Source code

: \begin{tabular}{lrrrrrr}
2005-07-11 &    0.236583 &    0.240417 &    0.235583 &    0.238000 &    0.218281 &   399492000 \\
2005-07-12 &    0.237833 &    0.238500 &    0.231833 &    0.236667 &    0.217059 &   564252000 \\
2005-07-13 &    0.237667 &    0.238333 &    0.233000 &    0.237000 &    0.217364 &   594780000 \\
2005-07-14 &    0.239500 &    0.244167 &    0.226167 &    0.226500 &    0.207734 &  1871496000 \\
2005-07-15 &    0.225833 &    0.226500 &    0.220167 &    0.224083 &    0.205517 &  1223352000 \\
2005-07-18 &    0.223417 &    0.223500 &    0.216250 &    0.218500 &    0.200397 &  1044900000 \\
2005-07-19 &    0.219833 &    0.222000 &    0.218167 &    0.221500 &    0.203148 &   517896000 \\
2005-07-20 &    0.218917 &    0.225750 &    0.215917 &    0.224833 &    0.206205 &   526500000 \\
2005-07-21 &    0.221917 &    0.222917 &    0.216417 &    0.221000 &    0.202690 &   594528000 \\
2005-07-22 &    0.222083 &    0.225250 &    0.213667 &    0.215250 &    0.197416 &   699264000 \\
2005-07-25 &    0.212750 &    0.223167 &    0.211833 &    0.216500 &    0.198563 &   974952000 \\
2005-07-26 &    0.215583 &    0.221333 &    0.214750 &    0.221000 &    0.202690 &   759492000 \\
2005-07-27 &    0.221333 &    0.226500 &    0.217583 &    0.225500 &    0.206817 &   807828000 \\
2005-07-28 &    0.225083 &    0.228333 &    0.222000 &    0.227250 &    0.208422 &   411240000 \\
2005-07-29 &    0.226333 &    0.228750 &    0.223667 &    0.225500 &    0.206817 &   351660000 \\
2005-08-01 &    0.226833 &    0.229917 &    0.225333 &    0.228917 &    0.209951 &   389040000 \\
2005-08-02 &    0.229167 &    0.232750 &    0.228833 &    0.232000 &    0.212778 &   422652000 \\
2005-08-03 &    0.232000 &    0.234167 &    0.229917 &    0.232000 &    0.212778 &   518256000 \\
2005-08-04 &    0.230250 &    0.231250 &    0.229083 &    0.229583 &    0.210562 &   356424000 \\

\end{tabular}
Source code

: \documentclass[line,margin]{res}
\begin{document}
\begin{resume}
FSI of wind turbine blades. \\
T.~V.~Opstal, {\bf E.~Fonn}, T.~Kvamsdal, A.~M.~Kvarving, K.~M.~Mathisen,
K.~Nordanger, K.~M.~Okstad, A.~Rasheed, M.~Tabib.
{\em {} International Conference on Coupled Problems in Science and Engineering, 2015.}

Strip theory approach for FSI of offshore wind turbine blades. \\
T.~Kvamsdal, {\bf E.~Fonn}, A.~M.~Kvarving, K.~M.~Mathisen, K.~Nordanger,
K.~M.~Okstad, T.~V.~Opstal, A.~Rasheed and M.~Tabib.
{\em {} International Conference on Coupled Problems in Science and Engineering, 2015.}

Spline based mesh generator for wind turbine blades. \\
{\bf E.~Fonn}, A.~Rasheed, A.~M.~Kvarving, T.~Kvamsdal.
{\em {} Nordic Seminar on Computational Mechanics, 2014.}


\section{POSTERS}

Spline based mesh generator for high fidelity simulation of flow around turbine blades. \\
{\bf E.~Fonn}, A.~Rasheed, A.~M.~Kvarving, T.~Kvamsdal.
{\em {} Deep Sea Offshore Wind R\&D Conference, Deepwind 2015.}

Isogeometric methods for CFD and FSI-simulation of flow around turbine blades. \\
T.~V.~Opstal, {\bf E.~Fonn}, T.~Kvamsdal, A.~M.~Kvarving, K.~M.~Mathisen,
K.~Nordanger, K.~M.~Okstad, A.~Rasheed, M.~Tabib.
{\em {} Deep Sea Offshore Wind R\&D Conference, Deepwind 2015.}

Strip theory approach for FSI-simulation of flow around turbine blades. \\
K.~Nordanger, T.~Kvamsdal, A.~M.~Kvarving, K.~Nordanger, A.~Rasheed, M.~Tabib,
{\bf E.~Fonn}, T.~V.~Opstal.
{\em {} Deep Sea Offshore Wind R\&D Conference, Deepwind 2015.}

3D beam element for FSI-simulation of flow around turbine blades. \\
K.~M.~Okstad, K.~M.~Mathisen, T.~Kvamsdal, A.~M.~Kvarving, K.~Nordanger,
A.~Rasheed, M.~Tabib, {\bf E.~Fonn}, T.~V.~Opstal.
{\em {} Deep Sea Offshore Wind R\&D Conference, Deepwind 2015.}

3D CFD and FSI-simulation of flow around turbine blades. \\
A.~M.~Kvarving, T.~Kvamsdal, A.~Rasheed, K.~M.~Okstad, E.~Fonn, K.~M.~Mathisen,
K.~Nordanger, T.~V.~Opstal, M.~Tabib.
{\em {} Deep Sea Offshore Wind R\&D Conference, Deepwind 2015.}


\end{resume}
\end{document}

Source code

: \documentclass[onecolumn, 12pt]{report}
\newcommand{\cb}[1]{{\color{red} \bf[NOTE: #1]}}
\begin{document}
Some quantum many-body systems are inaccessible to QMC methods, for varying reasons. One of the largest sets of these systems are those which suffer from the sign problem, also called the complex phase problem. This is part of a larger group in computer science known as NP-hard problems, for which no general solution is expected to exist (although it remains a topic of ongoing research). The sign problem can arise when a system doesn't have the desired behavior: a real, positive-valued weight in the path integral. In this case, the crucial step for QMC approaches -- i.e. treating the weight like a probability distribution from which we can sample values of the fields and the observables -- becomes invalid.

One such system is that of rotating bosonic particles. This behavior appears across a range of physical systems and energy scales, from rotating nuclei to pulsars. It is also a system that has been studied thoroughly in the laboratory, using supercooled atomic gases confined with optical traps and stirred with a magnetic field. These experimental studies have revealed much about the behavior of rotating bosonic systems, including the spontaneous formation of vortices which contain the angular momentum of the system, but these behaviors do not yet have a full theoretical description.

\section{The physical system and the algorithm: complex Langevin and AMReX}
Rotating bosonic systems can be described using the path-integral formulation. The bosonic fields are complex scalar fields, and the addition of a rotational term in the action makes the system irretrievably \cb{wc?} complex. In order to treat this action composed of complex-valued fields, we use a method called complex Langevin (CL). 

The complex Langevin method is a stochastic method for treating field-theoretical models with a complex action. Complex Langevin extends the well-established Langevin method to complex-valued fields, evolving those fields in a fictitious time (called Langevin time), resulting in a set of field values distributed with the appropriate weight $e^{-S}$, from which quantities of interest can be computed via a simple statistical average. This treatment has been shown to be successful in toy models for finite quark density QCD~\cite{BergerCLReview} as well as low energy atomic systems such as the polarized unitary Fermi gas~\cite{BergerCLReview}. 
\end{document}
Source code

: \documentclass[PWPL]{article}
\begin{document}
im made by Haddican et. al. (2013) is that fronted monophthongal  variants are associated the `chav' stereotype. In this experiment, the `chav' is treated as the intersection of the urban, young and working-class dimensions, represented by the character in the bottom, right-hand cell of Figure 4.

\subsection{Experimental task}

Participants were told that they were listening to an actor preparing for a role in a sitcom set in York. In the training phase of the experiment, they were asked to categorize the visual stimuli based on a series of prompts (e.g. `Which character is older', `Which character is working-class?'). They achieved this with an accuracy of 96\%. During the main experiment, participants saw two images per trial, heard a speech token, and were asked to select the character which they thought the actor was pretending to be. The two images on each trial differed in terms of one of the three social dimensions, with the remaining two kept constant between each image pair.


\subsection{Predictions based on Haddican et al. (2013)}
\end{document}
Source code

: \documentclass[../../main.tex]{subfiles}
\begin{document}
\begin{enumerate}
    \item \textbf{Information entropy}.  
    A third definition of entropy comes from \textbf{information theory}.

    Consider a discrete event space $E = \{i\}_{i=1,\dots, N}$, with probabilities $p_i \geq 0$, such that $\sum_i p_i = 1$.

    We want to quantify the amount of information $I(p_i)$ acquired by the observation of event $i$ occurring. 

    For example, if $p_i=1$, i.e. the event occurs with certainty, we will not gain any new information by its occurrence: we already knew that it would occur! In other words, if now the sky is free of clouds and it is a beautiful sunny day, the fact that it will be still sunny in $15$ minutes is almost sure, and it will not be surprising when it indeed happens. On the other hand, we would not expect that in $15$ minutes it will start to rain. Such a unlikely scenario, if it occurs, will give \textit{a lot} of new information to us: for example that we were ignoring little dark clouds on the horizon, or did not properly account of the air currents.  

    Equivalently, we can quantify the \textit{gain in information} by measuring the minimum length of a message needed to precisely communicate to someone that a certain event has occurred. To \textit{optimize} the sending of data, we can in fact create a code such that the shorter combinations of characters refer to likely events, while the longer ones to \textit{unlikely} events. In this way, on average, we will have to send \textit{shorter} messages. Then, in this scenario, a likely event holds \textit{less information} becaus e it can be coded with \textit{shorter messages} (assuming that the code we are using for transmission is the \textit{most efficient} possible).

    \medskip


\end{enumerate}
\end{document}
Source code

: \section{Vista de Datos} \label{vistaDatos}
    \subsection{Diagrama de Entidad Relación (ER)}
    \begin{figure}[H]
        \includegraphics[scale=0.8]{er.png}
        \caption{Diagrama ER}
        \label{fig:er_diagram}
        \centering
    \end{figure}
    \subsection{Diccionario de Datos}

::::::::

When a line of the entries contains the word "based", it counts toward the total; reply with that total alone.

◆ Exercise result
4